Liburan kali ini bukan hanya menyenangkan buat Bona tapi juga menyenangkan buat Yo. Bona berjanji akan membawa robot terbang untuk mereka mainkan saat tiba di Batam. Bukan itu saja, Bona pasti bawa banyak makanan. Yo berharap berat badan Bona tidak naik lagi. Dua tahun lalu berat badan Bona sudah hampir 1,5 kali lipat dibanding dengan berat badan Yo. Bona si gendut, si rakus, si paha gempal, si rambut ikal, ber kacamata minus, si penyuka game online, ranking pertama dari belakang, hitung-hitungannya buruk sekali. Orang mengira Bona itu cerdas karena ia memakai kacamata, namun itu semua menjadi praduga yang salah. Tak selamanya orang pintar memakai kacamata dan tidak selamanya juga orang yang berkacamata itu pintar. Memang ada-ada saja kalau orang sudah berpendapat. Tapi ada benarnya juga, Bona itu cerdas di satu bidang yang sangat ia sukai. Bona memang ahli di bidang gambar-menggambar terutama karikatur dan manga Jepang. Selain itu Bona juga jauh lebih unggul kalau berbicara tentang animasi. Bona bisa menggambar karakter animasi apa saja, terutama yang paling ia suka adalah Naruto. Yo jauh lebih menyukai karakter kartun Spongebob, lucu dan menggemaskan. Tampang boleh keren, tapi sukanya kartun culun. Beda dengan Bona, tampangnya yang culun tapi doyan animasi laga. Melihat kemampuan Bona yang begitu luar biasa Bona cocok menjadi seorang kartunis atau bahkan jadi gamer karena dia sangat suka bermain game online. Zaman millennial sangat menjanjikan buat Bona berkecimpung di dunia digital. Apa yang Yo harapkan semoga menjadi kenyataan.

Yo sudah tidak sabar lagi mau melihat Bona. Pastinya seru kalau mereka sudah berjumpa. Yo penasaran seberapa banyak barang yang akan ia bawa ke sini. Barang bawaan yang paling mendominasi pasti makanan. Akan ada banyak cerita yang akan mereka bagikan sambil menikmati minuman ringan. Bona adalah orang yang paling kalap kalau diperhadapkan dengan minuman kemasan kecil, ia bisa menyedot hingga lima cup hanya dalam hitungan detik. Wajar saja kebiasaan Bona yang begitu, membuatnya tumbuh seperti raksasa. Ada lagi kebiasaan Bona yang membuat Yo muak, Bona suka sekali mengendus hidung nya seperti kelinci, seperti sedang mencari aroma yang tidak sedap.

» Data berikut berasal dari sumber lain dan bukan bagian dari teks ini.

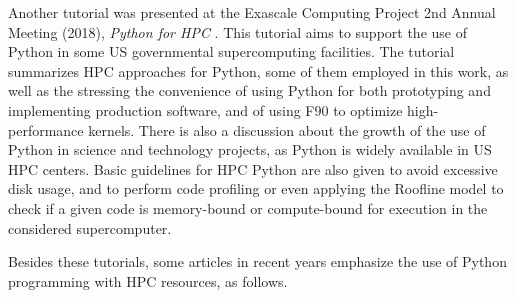 Another tutorial was presented at the Exascale Computing Project 2nd Annual Meeting (2018), \textit {Python for HPC} \cite {Scullin2018}. This tutorial aims to support the use of Python in some US governmental supercomputing facilities. The tutorial summarizes HPC approaches for Python, some of them employed in this work, as well as the stressing the convenience of using Python for both prototyping and implementing production software, and of using F90 to optimize high-performance kernels. There is also a discussion about the growth of the use of Python in science and technology projects, as Python is widely available in US HPC centers. Basic guidelines for HPC Python are also given to avoid excessive disk usage, and to perform code profiling or even applying the Roofline model to check if a given code is memory-bound or compute-bound for execution in the considered supercomputer.

Besides these tutorials, some articles in recent years emphasize the use of Python programming with HPC resources, as follows.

Kadang Yo merasa iba mendengar curhatan Bona. Emaknya memang agak kurang waras, selalu membebani Bona dengan les, les, les. Les matematika lah, Bahasa Inggris lah, Fisika lah, untung saja tidak disuruh les Bahasa Indonesia. Seharusnya Bona ikut kegiatan olahraga, karate, bola atau apapun itu yang menggunakan fisik untuk membuatnya bergerak lebih aktif sehingga bisa mengurangi berat badannya. Emaknya pernah bilang kalau Bona harus sukses, tak boleh seperti emaknya yang cuma tamatan SMA. Emaknya bakalan bangga kalau Bona punya gelar di belakang namanya. Entah gelar apa kek, yang penting ada gelar, emaknya ngomong begitu. Memangnya gelar bisa dimakan? Yah, pola pikir orang yang hidup di zaman kera memang begitu adanya, gelar menjadi penentu kesuksesan. Emaknya Bona belum paham dengan bakat Bona yang begitu luar biasa. Kalau Bona sudah punya bakat di bidang karikatur, anime dan gambar-menggambar, seharusnya emaknya memfasilitasi itu semua agar Bona bisa sukses. Hmmm …, sepertinya aku harus memberanikan diri berbicara dengan Maktua tentang bakat Bona. Tandas Yo dalam hati penuh argumen panas.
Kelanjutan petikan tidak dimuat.